Everyone loves to bash Millennials. There seems to be no end to the stories and complaints about how soft, spoiled, and pampered these children of the 80s and 90s are. My husband likes to call them “the shared plate crowd” and mocks the way they are always taking pictures of their food.
All kidding aside, though, Millennials do seem to have different characteristics from their hard-charging Baby Boomer parents. They have grown up surrounded by advanced computer technology, and their comfort with and reliance upon it has surely shaped how they see the world. They want things fast: information, consumer products, general gratification. They don’t seem overly concerned with privacy in the way earlier generations do when faced with the ever-increasing sense of “Big Brother” watching us through our phones and laptop computers.
Unlike their parents, most Millennials have not known great want. Nor were they raised by Depression-era parents who harped upon their own deprivations during the 1930s. Critics like to point out how Generation Y (the lesser known name for this cohort) has grown up receiving participation trophies for sports and thus been deprived of a killer competitive edge.
But I think we are selling our kids short. If anything, my older two kids have faced a way more competitive workplace as children of the giant Baby Boom generation came of age in the early part of this millennium. They have faced a changing landscape in our country as traditional types of jobs become obsolete and the need for advanced technological knowledge requires even more education than earlier generations needed.

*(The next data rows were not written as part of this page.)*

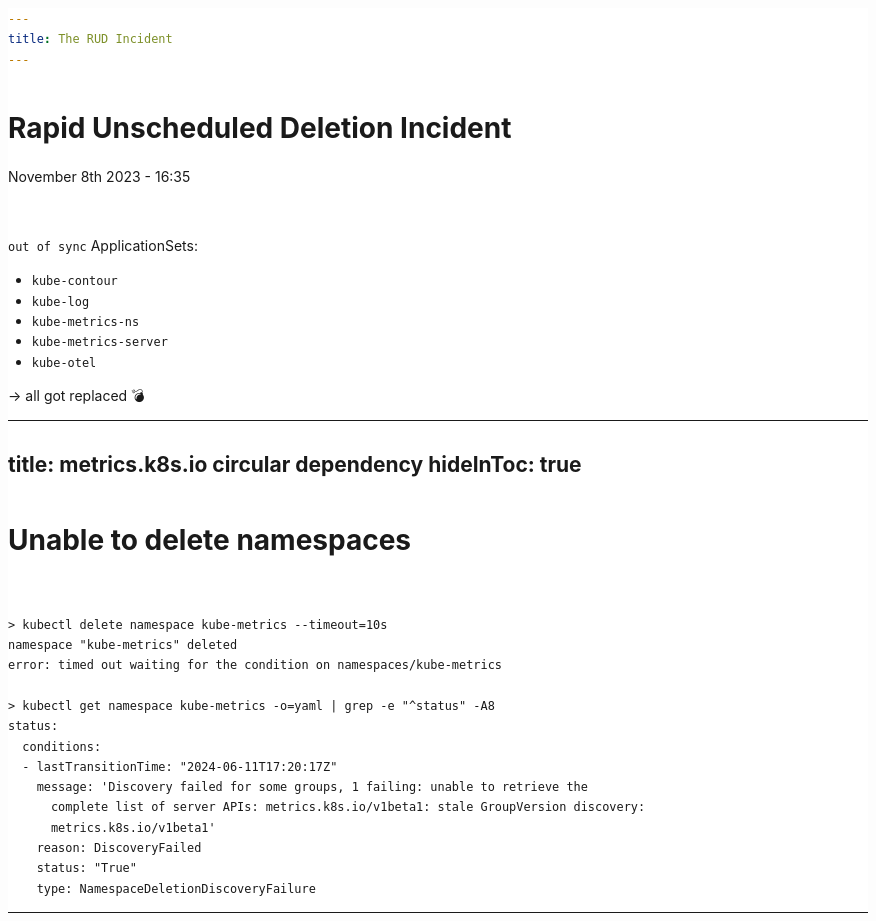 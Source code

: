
 ```yaml
---
title: The RUD Incident
---
```


# Rapid Unscheduled Deletion Incident

November 8th 2023 - 16:35

<div grid="~ cols-2 gap-4">
<div>
<img src="/images/argocd-force-replace-sync.png" alt="" width="80%" border="rounded" >
</div>

<div v-click='1'>

`out of sync` ApplicationSets:

- `kube-contour`
- `kube-log`
- `kube-metrics-ns`
- `kube-metrics-server`
- `kube-otel`

&rarr; all got replaced 💣

</div>
</div>


---
title: metrics.k8s.io circular dependency
hideInToc: true
---

# Unable to delete namespaces


<img class="p-4 border b-gray-2 shadow"  border="rounded" src="/images/argocd-deleting-wide.png" alt="" >

<v-click>

```shell {3,9-11}
> kubectl delete namespace kube-metrics --timeout=10s
namespace "kube-metrics" deleted
error: timed out waiting for the condition on namespaces/kube-metrics

> kubectl get namespace kube-metrics -o=yaml | grep -e "^status" -A8
status:
  conditions:
  - lastTransitionTime: "2024-06-11T17:20:17Z"
    message: 'Discovery failed for some groups, 1 failing: unable to retrieve the
      complete list of server APIs: metrics.k8s.io/v1beta1: stale GroupVersion discovery:
      metrics.k8s.io/v1beta1'
    reason: DiscoveryFailed
    status: "True"
    type: NamespaceDeletionDiscoveryFailure
```
</v-click>

--- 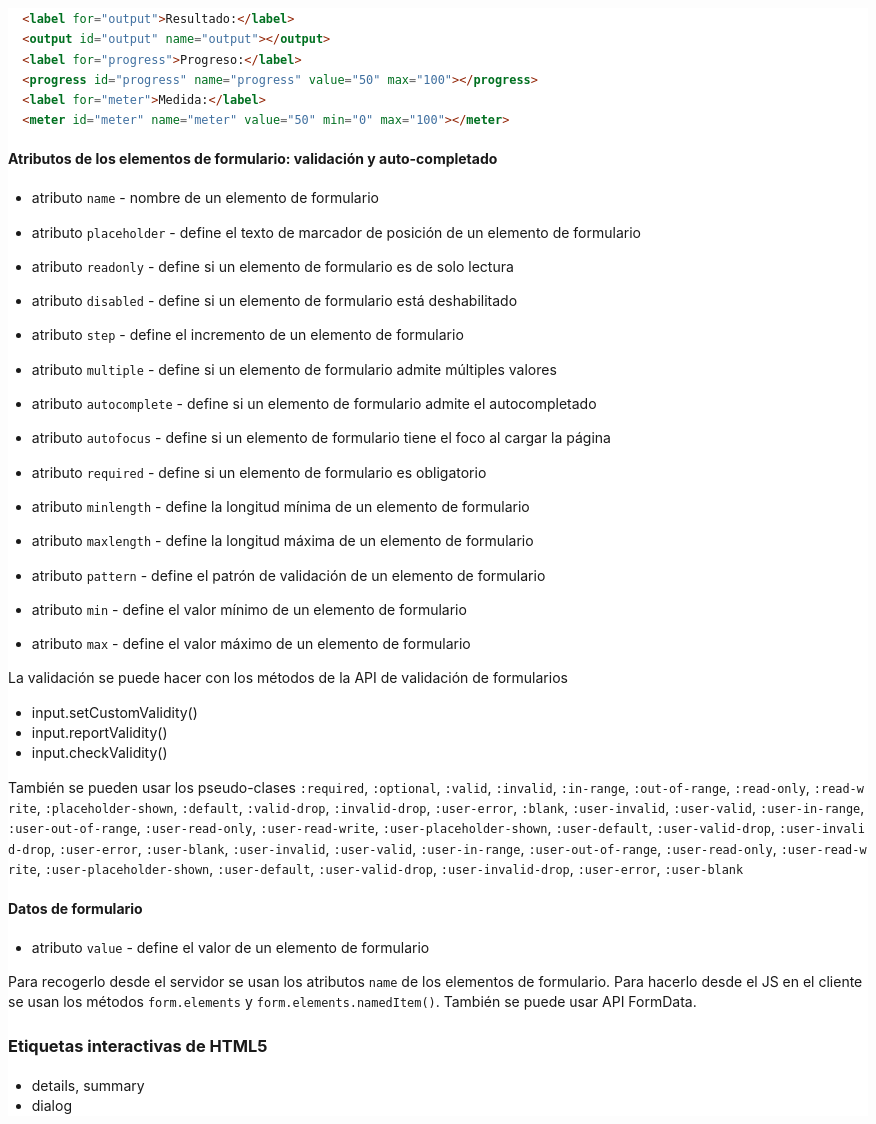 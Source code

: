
 ```html
  <label for="output">Resultado:</label>
  <output id="output" name="output"></output>
  <label for="progress">Progreso:</label>
  <progress id="progress" name="progress" value="50" max="100"></progress>
  <label for="meter">Medida:</label>
  <meter id="meter" name="meter" value="50" min="0" max="100"></meter>
```

#### Atributos de los elementos de formulario: validación y auto-completado

- atributo `name` - nombre de un elemento de formulario
- atributo `placeholder` - define el texto de marcador de posición de un elemento de formulario
- atributo `readonly` - define si un elemento de formulario es de solo lectura
- atributo `disabled` - define si un elemento de formulario está deshabilitado
- atributo `step` - define el incremento de un elemento de formulario
- atributo `multiple` - define si un elemento de formulario admite múltiples valores
- atributo `autocomplete` - define si un elemento de formulario admite el autocompletado
- atributo `autofocus` - define si un elemento de formulario tiene el foco al cargar la página

- atributo `required` - define si un elemento de formulario es obligatorio
- atributo `minlength` - define la longitud mínima de un elemento de formulario
- atributo `maxlength` - define la longitud máxima de un elemento de formulario
- atributo `pattern` - define el patrón de validación de un elemento de formulario
- atributo `min` - define el valor mínimo de un elemento de formulario
- atributo `max` - define el valor máximo de un elemento de formulario

La validación se puede hacer con los métodos de la API de validación de formularios

- input.setCustomValidity()
- input.reportValidity()
- input.checkValidity()

También se pueden usar los pseudo-clases `:required`, `:optional`, `:valid`, `:invalid`, `:in-range`, `:out-of-range`, `:read-only`, `:read-write`, `:placeholder-shown`, `:default`, `:valid-drop`, `:invalid-drop`, `:user-error`, `:blank`, `:user-invalid`, `:user-valid`, `:user-in-range`, `:user-out-of-range`, `:user-read-only`, `:user-read-write`, `:user-placeholder-shown`, `:user-default`, `:user-valid-drop`, `:user-invalid-drop`, `:user-error`, `:user-blank`, `:user-invalid`, `:user-valid`, `:user-in-range`, `:user-out-of-range`, `:user-read-only`, `:user-read-write`, `:user-placeholder-shown`, `:user-default`, `:user-valid-drop`, `:user-invalid-drop`, `:user-error`, `:user-blank`

#### Datos de formulario

- atributo `value` - define el valor de un elemento de formulario

Para recogerlo desde el servidor se usan los atributos `name` de los elementos de formulario.
Para hacerlo desde el JS en el cliente se usan los métodos `form.elements` y `form.elements.namedItem()`.
También se puede usar API FormData.

### Etiquetas interactivas de HTML5

- details, summary
- dialog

I also think many Baby Boomers criticize Millennials because they are frankly a bit jealous of them. Millennials are changing the workplace and society in general by demanding a better quality of life. For instance, after unseating longtime Congressman Joe Crowley in the House of Representatives, New York Rep. Alexandra Ocasio-Cortez drew mockery for saying she was going to take some time for self-care after the whirlwind of a political campaign. This is a particularly Millennial outlook and one I feel will benefit future generations. There is nothing especially heroic about killing oneself for a job, yet Baby Boomers still insist on carrying this trait as a badge of honor.
Millennials have also brought a degree of social enlightenment with their more open and tolerant attitudes. It’s no surprise that as they have come of age, acceptance of gays and gay marriage has increased in our culture. And as widespread social media have highlighted racial injustices in our society, it is our young people out front demanding change. This trend seems to be continuing with Generation Z, Millenials’ little brothers and sisters. Think of how the Parkland High School activists have developed a high-profile presence to protest the horrible scourge of school mass shootings.
My biggest criticism of Millennials is that they don’t vote. And because there are so many of them, their voter apathy has real consequences. With more election participation on their part in 2016, we might have seen a Bernie Sanders presidency. However, the Trump presidency may be waking up many Millennials who have been too cynical and disengaged to participate in politics in the past. Their new cohort in Congress may be a first step toward their greater influence on the political scene.
Every generation disparages the ones that follow. It’s our age-old fear of becoming irrelevant. (Remember how Greek god Cronus deposed his father Uranus and then suffered the same fate at the hands of Zeus?) And the older generation can feel judged when their children make different life choices. We don’t want to think there might be a better way.
But I see Millennials as a bit more self-centered, and that’s not necessarily a bad thing. We Baby Boomers wanted a better life materially for our children. Millennials seem to be looking for more balance in their lives. They take themselves less seriously – although not, apparently, their food (see above)! I’m hopeful that Generation Y will usher in a more healthy and open society. And if so, I think it’s to our credit – we Baby Boomers – who gave our kids security and tended to their self-esteem in a way that was not available to us.
So mock all you want, but I think the kids are going to be just fine.